Vale leaned close, his face more serious than I’d ever seen it. Normally, I was the stiff, controlled diva, and he was the mischievous brigand, the clown. But now I was loose as a goose, and he was so tightly wound you could almost hear the gears grinding inside.
It struck me as funny, and I swallowed a giggle and poked his nose with my finger and said, “Boop.”
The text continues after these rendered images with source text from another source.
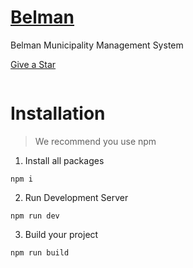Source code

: # <a href="https://liavenic.online">Belman</a>
Belman Municipality Management System
<!-- Place this tag where you want the button to render. -->
<a class="github-button" href="https://github.com/Tiwobot/Belman" data-color-scheme="no-preference: light; light: light; dark: dark;" data-icon="octicon-star" data-size="large" aria-label="Star Belman on GitHub">Give a Star</a>
<!-- Main image of Template -->

  <img src="" />



# Installation

> We recommend you use npm

1. Install all packages

```
npm i
```

2. Run Development Server

```
npm run dev
```

3. Build your project

```
npm run build
```



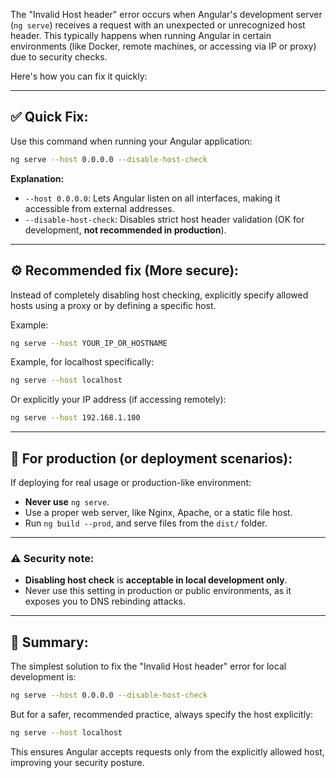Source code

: The "Invalid Host header" error occurs when Angular's development server (`ng serve`) receives a request with an unexpected or unrecognized host header. This typically happens when running Angular in certain environments (like Docker, remote machines, or accessing via IP or proxy) due to security checks.

Here's how you can fix it quickly:

---

## ✅ **Quick Fix:**

Use this command when running your Angular application:

```bash
ng serve --host 0.0.0.0 --disable-host-check
```

**Explanation:**
- `--host 0.0.0.0`: Lets Angular listen on all interfaces, making it accessible from external addresses.
- `--disable-host-check`: Disables strict host header validation (OK for development, **not recommended in production**).

---

## ⚙️ **Recommended fix (More secure):**

Instead of completely disabling host checking, explicitly specify allowed hosts using a proxy or by defining a specific host.

Example:

```bash
ng serve --host YOUR_IP_OR_HOSTNAME
```

Example, for localhost specifically:

```bash
ng serve --host localhost
```

Or explicitly your IP address (if accessing remotely):

```bash
ng serve --host 192.168.1.100
```

---

## 📌 **For production (or deployment scenarios):**

If deploying for real usage or production-like environment:

- **Never use** `ng serve`.
- Use a proper web server, like Nginx, Apache, or a static file host.
- Run `ng build --prod`, and serve files from the `dist/` folder.

---

### ⚠️ **Security note:**
- **Disabling host check** is **acceptable in local development only**.
- Never use this setting in production or public environments, as it exposes you to DNS rebinding attacks.

---

## 🎯 **Summary**:

The simplest solution to fix the "Invalid Host header" error for local development is:

```bash
ng serve --host 0.0.0.0 --disable-host-check
```

But for a safer, recommended practice, always specify the host explicitly:

```bash
ng serve --host localhost
```

This ensures Angular accepts requests only from the explicitly allowed host, improving your security posture.
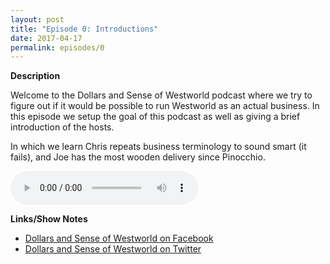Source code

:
```yaml
---
layout: post
title: "Episode 0: Introductions"
date: 2017-04-17
permalink: episodes/0
---
```


**Description**

Welcome to the Dollars and Sense of Westworld podcast where we try to figure out if it would be possible to run Westworld as an actual business. In this episode we setup the goal of this podcast as well as giving a brief introduction of the hosts.

In which we learn Chris repeats business terminology to sound smart (it fails), and Joe has the most wooden delivery since Pinocchio.

<audio controls>
  <source src="/episodes/dasow0.mp3" type="audio/mpeg">
  Your browser does not support the audio tag.
</audio>

**Links/Show Notes**

- [Dollars and Sense of Westworld on Facebook](https://www.facebook.com/DollarsAndSenseOfWestworld)
- [Dollars and Sense of Westworld on Twitter](https://twitter.com/_dasow)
Vale was so tense he was all but vibrating. “Demi. Mon dieu, woman. Will you never listen to me? Not even once? Absinthe is serious, bébé. It is poison. It is dangerous.” His hands cupped my face, but again, the kiss didn’t come. With his thumbs, he pulled down my eyelids, and I rolled my eyes. “Drink all the bloodwine you want. Get drunk every night, preferably in my vicinity. But I’m begging you never to take absinthe again.”
I wrenched out of his grasp and rubbed my eyes. “You’re totally harshing my buzz, man.”
“You could go into a coma, Demi.”
“Your mom’s in a coma.”
“You could die.”
“I’d die happy.” I flopped back again and rolled my head over the pillows, my attention caught by what I thought was a brass octopus offering me millions of diamonds.
Vale’s hand cupped my scalp behind the sweat-plastered curls, pulling me forward and out of the little reverie inspired by the glittering chandelier. “I wouldn’t,” he said with a heavy gentleness. “And neither would your friend Cherie. Have you forgotten her already?”